**** Data to examine ****

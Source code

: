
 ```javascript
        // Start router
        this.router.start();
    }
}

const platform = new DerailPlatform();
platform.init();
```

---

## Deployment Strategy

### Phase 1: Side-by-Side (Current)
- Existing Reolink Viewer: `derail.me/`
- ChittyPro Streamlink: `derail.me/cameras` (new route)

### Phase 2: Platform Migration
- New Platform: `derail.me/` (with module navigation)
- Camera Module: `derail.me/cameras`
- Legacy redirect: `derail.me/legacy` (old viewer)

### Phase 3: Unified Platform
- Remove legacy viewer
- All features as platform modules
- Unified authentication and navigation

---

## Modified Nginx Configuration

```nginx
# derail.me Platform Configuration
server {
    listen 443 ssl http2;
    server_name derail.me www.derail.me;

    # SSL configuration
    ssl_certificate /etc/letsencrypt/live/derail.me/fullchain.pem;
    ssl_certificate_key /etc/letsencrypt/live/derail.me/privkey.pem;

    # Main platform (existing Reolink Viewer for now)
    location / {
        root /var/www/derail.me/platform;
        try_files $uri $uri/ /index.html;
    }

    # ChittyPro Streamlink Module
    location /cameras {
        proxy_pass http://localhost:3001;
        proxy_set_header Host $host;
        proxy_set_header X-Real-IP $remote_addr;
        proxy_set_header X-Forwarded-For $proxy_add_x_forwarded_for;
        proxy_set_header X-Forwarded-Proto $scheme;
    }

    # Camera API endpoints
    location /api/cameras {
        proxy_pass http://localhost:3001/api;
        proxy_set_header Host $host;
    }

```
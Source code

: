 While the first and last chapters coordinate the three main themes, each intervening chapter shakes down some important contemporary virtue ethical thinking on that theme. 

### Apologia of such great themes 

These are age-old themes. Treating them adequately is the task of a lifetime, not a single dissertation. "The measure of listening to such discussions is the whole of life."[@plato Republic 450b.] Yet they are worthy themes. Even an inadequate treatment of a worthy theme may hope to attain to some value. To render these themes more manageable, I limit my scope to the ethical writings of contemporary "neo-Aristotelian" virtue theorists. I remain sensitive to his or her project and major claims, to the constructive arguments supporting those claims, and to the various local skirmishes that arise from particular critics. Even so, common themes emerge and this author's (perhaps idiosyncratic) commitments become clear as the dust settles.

****

The full listing must be retyped precisely, with no line left out.

Source code

:
 ```javascript
        // Start router
        this.router.start();
    }
}

const platform = new DerailPlatform();
platform.init();
```

---

## Deployment Strategy

### Phase 1: Side-by-Side (Current)
- Existing Reolink Viewer: `derail.me/`
- ChittyPro Streamlink: `derail.me/cameras` (new route)

### Phase 2: Platform Migration
- New Platform: `derail.me/` (with module navigation)
- Camera Module: `derail.me/cameras`
- Legacy redirect: `derail.me/legacy` (old viewer)

### Phase 3: Unified Platform
- Remove legacy viewer
- All features as platform modules
- Unified authentication and navigation

---

## Modified Nginx Configuration

```nginx
# derail.me Platform Configuration
server {
    listen 443 ssl http2;
    server_name derail.me www.derail.me;

    # SSL configuration
    ssl_certificate /etc/letsencrypt/live/derail.me/fullchain.pem;
    ssl_certificate_key /etc/letsencrypt/live/derail.me/privkey.pem;

    # Main platform (existing Reolink Viewer for now)
    location / {
        root /var/www/derail.me/platform;
        try_files $uri $uri/ /index.html;
    }

    # ChittyPro Streamlink Module
    location /cameras {
        proxy_pass http://localhost:3001;
        proxy_set_header Host $host;
        proxy_set_header X-Real-IP $remote_addr;
        proxy_set_header X-Forwarded-For $proxy_add_x_forwarded_for;
        proxy_set_header X-Forwarded-Proto $scheme;
    }

    # Camera API endpoints
    location /api/cameras {
        proxy_pass http://localhost:3001/api;
        proxy_set_header Host $host;
    }

```
Source code

: While the first and last chapters coordinate the three main themes, each intervening chapter shakes down some important contemporary virtue ethical thinking on that theme. 

### Apologia of such great themes 

These are age-old themes. Treating them adequately is the task of a lifetime, not a single dissertation. "The measure of listening to such discussions is the whole of life."[@plato Republic 450b.] Yet they are worthy themes. Even an inadequate treatment of a worthy theme may hope to attain to some value. To render these themes more manageable, I limit my scope to the ethical writings of contemporary "neo-Aristotelian" virtue theorists. I remain sensitive to his or her project and major claims, to the constructive arguments supporting those claims, and to the various local skirmishes that arise from particular critics. Even so, common themes emerge and this author's (perhaps idiosyncratic) commitments become clear as the dust settles.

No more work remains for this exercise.